Olejek otrzymujemy w buteleczce o pojemności 100 ml. Posiada bardzo wygodną formę na klik. Szata graficzna kosmetyku jest prosta, taka ciepła i przyciągająca wzrok.
Konsystencja jest lekka płynna, trochę rzadka. Co znacznie ułatwia aplikację kosmetyku. Podczas wykonywania tej czynności, olejek nie przelewa się przez palce. Można go łatwo i precyzyjnie zaaplikować na włosy.
Zapach olejku pozwala poczuć cudowny orientalny klimat. Subtelny z kwiatową nutką. Jest mocno wyczuwalny i utrzymuje się przez długi czas na włosach. Lubię, gdy kosmetyk oprócz dobrego działania, również cudownie pachnie:)
Składniki aktywne:
Olej sezamowy - reguluje pracę gruczołów łojowych. Działa wzmacniająco na włosy. Przywraca im naturalny blask. Zapobiega rozdwajaniu się końcówek.
Olej kokosowy - korzystnie działa na włosy i skórę głowy. Odżywia i wzmacia cebulki włosów. Zapobiega ich wypadniu. Dodaje włosom blasku.
Olej słonecznikowy - bardzo dobrze nawilża włosy. Zapobiega ich łamaniu się, wygładza je. Sprawia, że są przyjemne w dotyku. Pobudza cebulki to prawidłowego wzrostu.
Olej z kiełków pszenicy - działa odżywczo na włosy. Doskonale je nawilża i regeneruje. Korzystnie wpływa na skórę głowy.
Neem - wzmacnia cebulki włosów. Korzystnie wpływa na skórę głowy. Działa przeciwzapalnie. Zapobiega wypadaniu włosów.
Jatamansi - przyspiesza porost włosów. Zapobiega przedwczesnemu siwieniu. Eliminuje problem wypadania włosów.
Amla - Nadaje włosom blasku. Hamuje ich wypadanie. Wizualnie pogrubia włosy. Wzmacnia je, chroni przed uszkodzeniami.
Baheda - znany w Ajurwedzie jako składnik wszechstronnie działającej mieszanki triphala.

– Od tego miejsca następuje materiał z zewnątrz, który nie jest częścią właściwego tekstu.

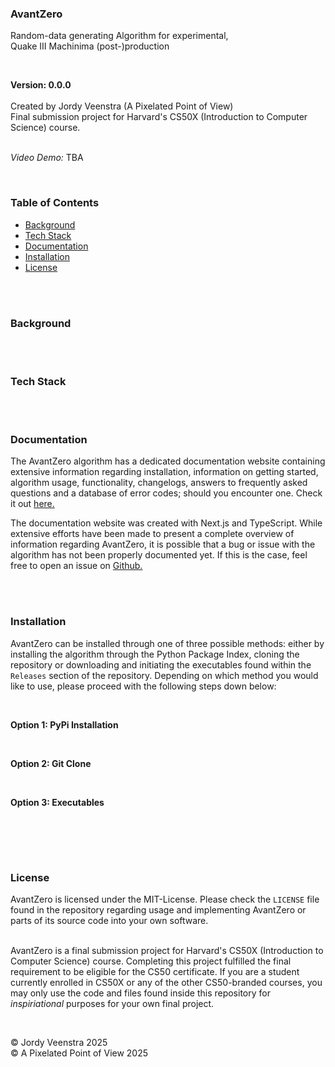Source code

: ### AvantZero
Random-data generating Algorithm for experimental,<br>
Quake III Machinima (post-)production 
<br/>


<br/>

**Version: 0.0.0**
<br/><br/>
Created by Jordy Veenstra (A Pixelated Point of View)<br/>
Final submission project for Harvard's CS50X (Introduction to Computer Science) course. <br><br>

*Video Demo:* TBA

<br/>



### Table of Contents

* [Background](#background)
* [Tech Stack](#tech-stack)
* [Documentation](#documentation)
* [Installation](#installation)
* [License](#license)

<br/><br/>


### Background


<br/><br/>

### Tech Stack


<br/><br/>



### Documentation
The AvantZero algorithm has a dedicated documentation website containing extensive information regarding installation, information on getting started, algorithm usage, functionality, changelogs, answers to frequently asked questions and a database of error codes; should you encounter one. Check it out [here.](http://avantzero-docs.vercel.app)

The documentation website was created with Next.js and TypeScript. While extensive efforts have been made to present a complete overview of information regarding AvantZero, it is possible that a bug or issue with the algorithm has not been properly documented yet. If this is the case, feel free to open an issue on [Github.](http://www.github.com/jiyorude/avantzero/issues)


<br/><br/>



### Installation
AvantZero can be installed through one of three possible methods: either by installing the algorithm through the Python Package Index, cloning the repository or downloading and initiating the executables found within the <code>Releases</code> section of the repository. Depending on which method you would like to use, please proceed with the following steps down below:

<br/>

**Option 1: PyPi Installation**


<br/>

**Option 2: Git Clone**


<br/>

**Option 3: Executables**

<br/>

<br/><br/>


### License
AvantZero is licensed under the MIT-License. Please check the <code>LICENSE</code> file found in the repository regarding usage and implementing AvantZero or parts of its source code into your own software. <br> <br>

AvantZero is a final submission project for Harvard's CS50X (Introduction to Computer Science) course. Completing this project fulfilled the final requirement to be eligible for the CS50 certificate. If you are a student currently enrolled in CS50X or any of the other CS50-branded courses, you may only use the code and files found inside this repository for *inspiriational* purposes for your own final project. 

<br/>

&copy; Jordy Veenstra 2025 <br>
&copy; A Pixelated Point of View 2025
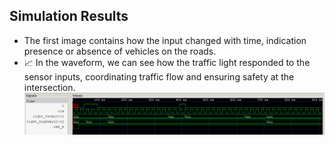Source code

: ## Simulation Results

 - The first image contains how the input changed with time, indication presence or absence of vehicles on the roads.
 - 📈 In the waveform, we can see how the traffic light responded to the sensor inputs, coordinating traffic flow and ensuring safety at the intersection.
  ![waveform](waveform.png)

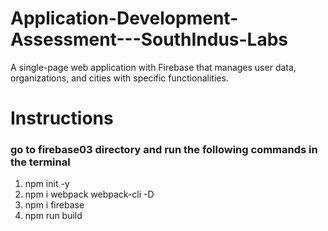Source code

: # Application-Development-Assessment---SouthIndus-Labs
A single-page web application with Firebase that manages user data, organizations, and cities with specific functionalities.
# Instructions
### go to firebase03 directory and run the following commands in the terminal
1. npm init -y
2. npm i webpack webpack-cli -D
3. npm i firebase
4. npm run build
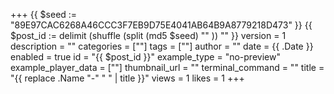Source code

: +++
{{ $seed := "89E97CAC6268A46CCC3F7EB9D75E4041AB64B9A8779218D473" }}
{{ $post_id := delimit (shuffle (split (md5 $seed) "" )) "" }}
version = 1
description = ""
categories = [""]
tags = [""]
author = ""
date = {{ .Date }}
enabled = true
id = "{{ $post_id }}"
example_type = "no-preview"
example_player_data = [""]
thumbnail_url = ""
terminal_command = ""
title = "{{ replace .Name "-" " " | title }}"
views = 1
likes = 1
+++
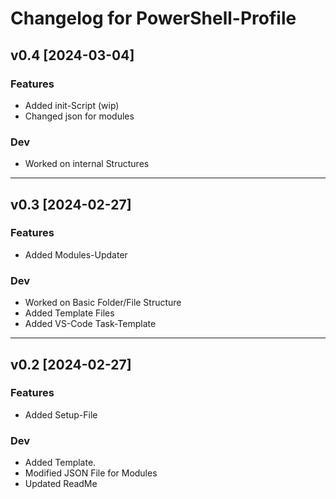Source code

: # Changelog for PowerShell-Profile

## v0.4 [2024-03-04]

### Features

- Added init-Script (wip)
- Changed json for modules

### Dev

- Worked on internal Structures

---

## v0.3 [2024-02-27]

### Features

- Added Modules-Updater

### Dev

- Worked on Basic Folder/File Structure
- Added Template Files
- Added VS-Code Task-Template

---

## v0.2 [2024-02-27]

### Features

- Added Setup-File

### Dev

- Added Template.
- Modified JSON File for Modules
- Updated ReadMe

Wzmacnia i pogrubia włosy. Sprawia, że są mocne i szybciej rosną.
Harad - odpowiednio reguluje wydzielanie sebum.
Nagarmotha - Zapobiega przetłuszczaniu się włosów. Stymuluje pracę gruczołów łojowych. Chroni przed nadmiernym wypadaniem włosów.
Bhringraj - odżywia skórę głowy i włosy. Działa antybakteryjnie i przeciwzapalnie. Zapobiega łysieniu oraz siwienu włosów. Chroni je przed uszkodzeniami.
Brahmi - Zapobiega wypadaniu włosów, utrzymuje naturalny kolor i chroni przed wczesnym siwieniem włosów.
Olej rycynowy - hamuje wypadanie włosów, pogrubia je i wzmacnia.
Olej jaśminowy - Wykazuje działanie przeciwłupieżowe, jednocześnie chroniąc skórę głowy. Zapobiega wypadaniu włosów. Sprawia, że skalp jest nawilżony i wzmocniony.
Kapoor - wzmacnia i pogrubia włosy. Sprawia, że się błyszczą i szybciej rosną.
Skład:
Sesame oil, Coconut oil, Sunflower oil, Wheat Germ oil, Neem, Jatamansi, Amla, Baheda, Harad, Nagarmotha, Bhringraj, Brahmi, Castor oil, Jasmine oil, Kapoor, fragrance.
Przy wyborze kosmetyku, dużą uwagę zwracam na skład produktu. Dlatego śmiem stwierdzić, że do olejku Sattva, mam duże zaufanie. Indyjskie receptury czerpane z tradycyjnej Ajurwedy sprawiły, że nie miałam żadnych wątpliwości co do efektów jego działania:) Skład produktu jest niezwykle rozbudowany i bardzo wartościowy. Olejki oraz ekstrakty roślinne dbają nie tylko o włosy, ale i o skórę głowy. A podstawą do prawidłowego wzrostu włosów, jest odpowiednia pielęgnacja skalpu.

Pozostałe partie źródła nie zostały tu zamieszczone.